Tout d’abord, en préambule, je dois dire que je vais parler d’Europe dans les sections suivantes de ce papelard mais je vous prierais, comme ci-dessus, de lire « Union Européenne ». Rappelons tout de même que la vraie Europe (dans notre contexte politique) est « est un territoire considéré conventionnellement comme un continent, délimité à l’ouest par l’océan Atlantique et la mer du Groenland, au nord par l’océan Arctique. Sa limite méridionale est marquée par la mer Méditerranée et le détroit de Gibraltar qui la sépare de l'Afrique, tandis que la mer de Marmara (avec les Dardanelles et le Bosphore) et la mer Noire marquent sa frontière avec l'Asie de l'Ouest. Sa limite à l'est, fixée par Pierre le Grand aux monts Oural, au fleuve Oural, à la côte nord-ouest de la mer Caspienne et au Caucase est la limite traditionnellement retenue. »

C’est bien de l’Union Européenne (UE) dont nous parlons aujourd’hui, une espèce de rassemblement entre les états du territoire européen. Il ne faut pas, non plus, confondre, ce territoire et l’union avec d’autres machins politique comme le Conseil de l’Europe et la Cour Européenne des Droits de l’Homme (CEDH) que ce conseil a institué.

Dans notre UE, nous avons un Conseil de l’Union Européenne, un Conseil Européen et une Cour de justice de l’Union Européenne. Je suppose que les pères fondateurs étaient saouls comme des cochons quand ils ont créé trois institutions pour deux entités avec « Conseil » et « Europe » dans le titre et ayant généré deux machins avec « Cour » et « Europe ».

L’alcool, c’est mal.

 


Je conseille de dissoudre le Conseil de l’Europe et la CEDH et les machins liés dont je n’ai pas parlé ci-dessus, comme la Convention Européenne des droits de l’homme, le Comité des ministres, l’Assemblée parlementaire, le Congrès des pouvoirs locaux et régionaux et la Conférence des organisations internationales non gouvernementales (quitte à reprendre les compétences, au sein des trucs de l’UE, ce qui exclura certains pays, tant pis pour leurs gueules. Ou tant mieux). N’allez pas croire à mon infinie culture, je me fais aider par Wikipedia.

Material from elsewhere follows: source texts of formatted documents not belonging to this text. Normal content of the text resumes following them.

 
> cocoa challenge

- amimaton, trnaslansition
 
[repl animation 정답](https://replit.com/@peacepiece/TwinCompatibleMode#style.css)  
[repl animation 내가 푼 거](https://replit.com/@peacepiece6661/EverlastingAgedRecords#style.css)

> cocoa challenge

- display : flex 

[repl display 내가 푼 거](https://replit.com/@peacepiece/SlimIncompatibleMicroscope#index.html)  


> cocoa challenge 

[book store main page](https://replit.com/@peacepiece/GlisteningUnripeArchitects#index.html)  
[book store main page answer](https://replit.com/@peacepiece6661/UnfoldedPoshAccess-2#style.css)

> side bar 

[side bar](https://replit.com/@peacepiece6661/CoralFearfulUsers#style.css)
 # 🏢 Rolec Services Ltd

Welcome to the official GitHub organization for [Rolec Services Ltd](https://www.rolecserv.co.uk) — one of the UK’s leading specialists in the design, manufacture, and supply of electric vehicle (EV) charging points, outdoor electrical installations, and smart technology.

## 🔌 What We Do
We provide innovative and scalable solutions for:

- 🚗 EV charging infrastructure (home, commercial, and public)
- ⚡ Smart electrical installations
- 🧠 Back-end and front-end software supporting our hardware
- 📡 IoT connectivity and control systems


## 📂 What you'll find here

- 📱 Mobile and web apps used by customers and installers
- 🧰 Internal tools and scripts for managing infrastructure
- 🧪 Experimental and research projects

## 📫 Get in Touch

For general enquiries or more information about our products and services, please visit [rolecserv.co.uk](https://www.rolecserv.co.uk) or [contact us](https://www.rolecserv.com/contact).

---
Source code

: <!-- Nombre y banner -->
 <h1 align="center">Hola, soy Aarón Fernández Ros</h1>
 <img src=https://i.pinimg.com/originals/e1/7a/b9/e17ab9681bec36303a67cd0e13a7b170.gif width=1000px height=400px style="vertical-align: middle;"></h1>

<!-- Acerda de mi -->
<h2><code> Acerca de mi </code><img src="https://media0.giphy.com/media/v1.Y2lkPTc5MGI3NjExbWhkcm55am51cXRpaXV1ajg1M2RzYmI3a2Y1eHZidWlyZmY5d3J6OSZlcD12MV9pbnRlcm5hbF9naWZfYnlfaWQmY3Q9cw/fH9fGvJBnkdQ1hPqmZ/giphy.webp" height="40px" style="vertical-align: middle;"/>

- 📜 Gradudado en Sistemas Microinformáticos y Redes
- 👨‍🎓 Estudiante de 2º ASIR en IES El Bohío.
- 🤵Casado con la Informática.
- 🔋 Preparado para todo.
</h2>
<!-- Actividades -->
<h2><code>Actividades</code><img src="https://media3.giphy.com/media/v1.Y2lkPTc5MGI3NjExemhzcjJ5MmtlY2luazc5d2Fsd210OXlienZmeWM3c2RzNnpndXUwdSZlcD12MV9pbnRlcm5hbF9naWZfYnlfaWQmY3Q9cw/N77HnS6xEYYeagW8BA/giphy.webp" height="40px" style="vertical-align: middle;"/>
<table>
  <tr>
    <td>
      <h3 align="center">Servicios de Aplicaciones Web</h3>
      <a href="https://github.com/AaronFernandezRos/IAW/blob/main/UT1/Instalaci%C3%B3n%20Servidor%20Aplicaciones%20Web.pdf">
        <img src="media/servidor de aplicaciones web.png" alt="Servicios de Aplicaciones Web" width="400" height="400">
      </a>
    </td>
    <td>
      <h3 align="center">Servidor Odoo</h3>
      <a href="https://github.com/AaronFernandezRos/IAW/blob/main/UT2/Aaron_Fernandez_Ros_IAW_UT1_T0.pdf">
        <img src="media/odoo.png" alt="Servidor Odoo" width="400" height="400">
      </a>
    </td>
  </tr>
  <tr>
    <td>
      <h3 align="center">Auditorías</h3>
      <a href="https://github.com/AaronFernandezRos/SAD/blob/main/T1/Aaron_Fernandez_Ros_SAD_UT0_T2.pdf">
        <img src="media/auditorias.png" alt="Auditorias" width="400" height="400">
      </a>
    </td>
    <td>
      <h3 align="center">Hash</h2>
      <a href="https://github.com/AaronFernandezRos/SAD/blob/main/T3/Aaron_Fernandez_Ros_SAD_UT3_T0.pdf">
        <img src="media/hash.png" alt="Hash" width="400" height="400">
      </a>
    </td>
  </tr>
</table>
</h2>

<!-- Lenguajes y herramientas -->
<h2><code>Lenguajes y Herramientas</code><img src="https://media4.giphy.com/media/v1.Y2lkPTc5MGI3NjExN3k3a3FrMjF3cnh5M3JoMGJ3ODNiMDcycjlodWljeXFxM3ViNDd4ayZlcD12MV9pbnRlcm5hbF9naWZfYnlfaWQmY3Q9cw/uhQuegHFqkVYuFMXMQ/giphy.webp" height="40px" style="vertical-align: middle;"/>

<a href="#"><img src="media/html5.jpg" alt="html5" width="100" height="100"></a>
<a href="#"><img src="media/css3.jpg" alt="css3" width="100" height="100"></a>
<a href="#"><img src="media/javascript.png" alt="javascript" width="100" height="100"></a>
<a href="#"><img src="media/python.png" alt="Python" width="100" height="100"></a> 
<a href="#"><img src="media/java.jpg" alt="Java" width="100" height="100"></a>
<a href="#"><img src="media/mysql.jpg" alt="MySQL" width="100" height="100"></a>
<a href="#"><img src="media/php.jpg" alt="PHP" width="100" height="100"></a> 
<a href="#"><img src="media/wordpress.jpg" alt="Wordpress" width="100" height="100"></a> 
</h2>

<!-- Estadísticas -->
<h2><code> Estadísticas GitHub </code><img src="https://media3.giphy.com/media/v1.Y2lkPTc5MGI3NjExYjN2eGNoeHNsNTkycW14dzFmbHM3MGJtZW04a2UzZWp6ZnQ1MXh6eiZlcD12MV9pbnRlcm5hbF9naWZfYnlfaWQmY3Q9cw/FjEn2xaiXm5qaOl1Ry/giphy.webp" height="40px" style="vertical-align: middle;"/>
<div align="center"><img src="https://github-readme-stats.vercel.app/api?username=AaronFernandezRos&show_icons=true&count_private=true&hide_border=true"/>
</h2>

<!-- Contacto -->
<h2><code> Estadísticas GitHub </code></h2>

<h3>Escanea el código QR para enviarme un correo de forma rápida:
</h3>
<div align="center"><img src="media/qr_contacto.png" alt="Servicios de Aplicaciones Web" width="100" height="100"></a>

C’est un impératif démocratique : comment peut-on organiser des élections européennes qui n’aura aucun rapport avec des machins politiques « au nom de l’Europe » ? Profitons-en pour dissoudre un autre machin sans lien exact avec l’UE : l’Association européenne de libre-échange. Vous ne saviez pas que cela existait : je vous rassure, moi non plus. Mais il y a aussi des pays différents de ceux des autres bazars.

 


Tant que j’y suis, je propose d’obliger tous les pays de l’Union Européenne à passer l’euro. Ou à quitter l’UE. Point barre. Sont concernés : Bulgarie, Hongrie, Pologne, Roumanie, Suède et Tchéquie. C’est quoi ce bordel avec des institutions aux concours géographiques variables… Dans la même logique, d’ailleurs, on pourrait virer l’Irlande et Chypre qui ne sont pas dans l’espace Schengen (le pire, avec Schengen, est qu’il y a des pays hors UE (Islande, Liechtenstein, Norvège et Suisse). Tout cela est aussi un impératif démocratique. Je ne suis pas contre ces machins à « géométrie variable » mais, à l’époque où l’Union Européenne est en train de crever, il faudrait la définir plus précisément.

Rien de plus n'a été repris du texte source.